• **Task statement**:
Each line of the listing that includes "between" should be reported.

• **Dataset excerpts**:
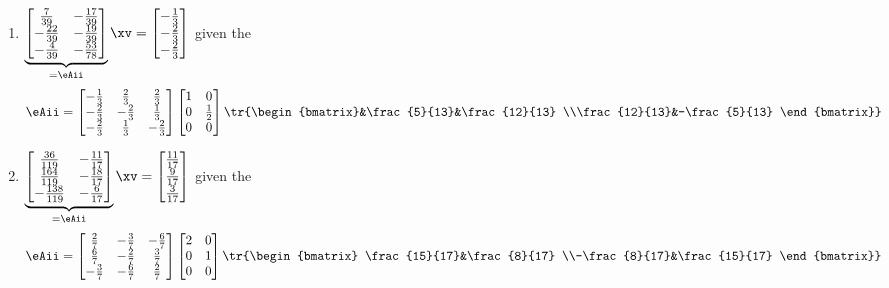 \begin{exercise}
\begin{enumerate}
\item \(\underbrace{\begin{bmatrix} \frac{7}{39}&-\frac{17}{39}
\\-\frac{22}{39}&-\frac{19}{39}
\\-\frac{4}{39}&-\frac{53}{78} \end{bmatrix}}_{=\eAii}\xv
=\begin{bmatrix} -\frac{1}{3}
\\-\frac{2}{3}
\\-\frac{2}{3} \end{bmatrix}\) given the \svd
\begin{equation*}
\eAii=\begin{bmatrix} -\frac{1}{3}&\frac{2}{3}&\frac{2}{3}
\\-\frac{2}{3}&-\frac{2}{3}&\frac{1}{3}
\\-\frac{2}{3}&\frac{1}{3}&-\frac{2}{3} \end{bmatrix}
\begin{bmatrix} 1&0
\\0&\frac{1}{2}
\\0&0 \end{bmatrix}
\tr{\begin{bmatrix}&\frac{5}{13}&\frac{12}{13}
\\\frac{12}{13}&-\frac{5}{13} \end{bmatrix}}
\end{equation*}


\item \(\underbrace{\begin{bmatrix} \frac{36}{119}&-\frac{11}{17}
\\\frac{164}{119}&-\frac{18}{17}
\\-\frac{138}{119}&-\frac{6}{17} \end{bmatrix}}_{=\eAii}\xv
=\begin{bmatrix} \frac{11}{17}
\\\frac{9}{17}
\\\frac{3}{17} \end{bmatrix}\) given the \svd
\begin{equation*}
\eAii=\begin{bmatrix} \frac{2}{7}&-\frac{3}{7}&-\frac{6}{7}
\\\frac{6}{7}&-\frac{2}{7}&\frac{3}{7}
\\-\frac{3}{7}&-\frac{6}{7}&\frac{2}{7} \end{bmatrix}
\begin{bmatrix} 2&0
\\0&1
\\0&0 \end{bmatrix}
\tr{\begin{bmatrix} \frac{15}{17}&\frac{8}{17}
\\-\frac{8}{17}&\frac{15}{17} \end{bmatrix}}
\end{equation*}


\end{enumerate}
\end{exercise}
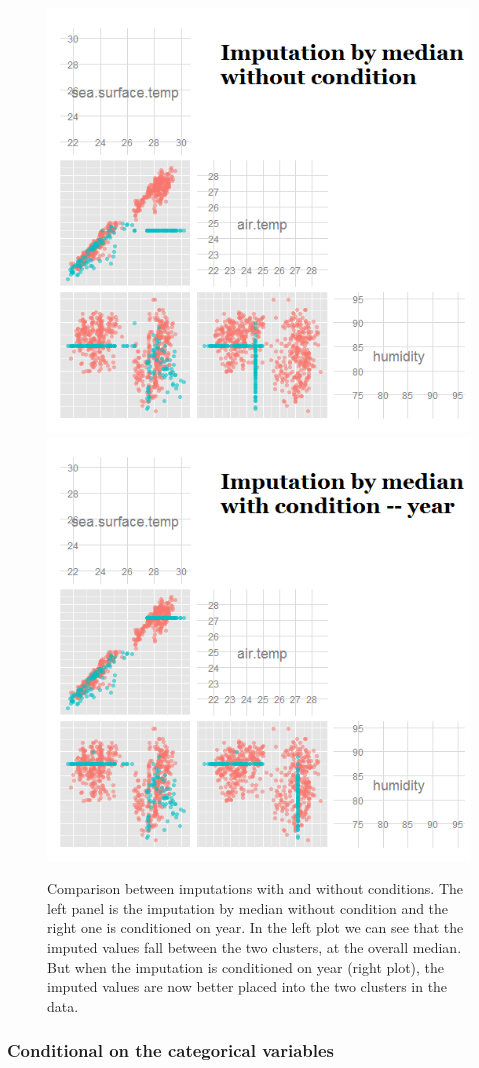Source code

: \documentclass[article]{jss}
\begin{document}
\begin{center}
%
\begin{figure}[h]
\begin{centering}
\includegraphics[width=.48\textwidth]{fig4-1}
\includegraphics[width=.48\textwidth]{fig4-2}
\par\end{centering}

\caption{\label{fig: condition}{Comparison between imputations
with and without conditions. The left panel is the imputation by median
without condition and the right one is conditioned on year. In the left plot we can see that the imputed values fall between the two clusters, at the overall median. But when the imputation is conditioned on year (right plot), the imputed values are now better placed into the two clusters in the data.}}

\end{figure}

\par\end{center}

\subsubsection{Conditional on the categorical variables}
\end{document}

• **Exercise output**:
\caption{\label{fig: condition}{Comparison between imputations
without condition and the right one is conditioned on year. In the left plot we can see that the imputed values fall between the two clusters, at the overall median. But when the imputation is conditioned on year (right plot), the imputed values are now better placed into the two clusters in the data.}}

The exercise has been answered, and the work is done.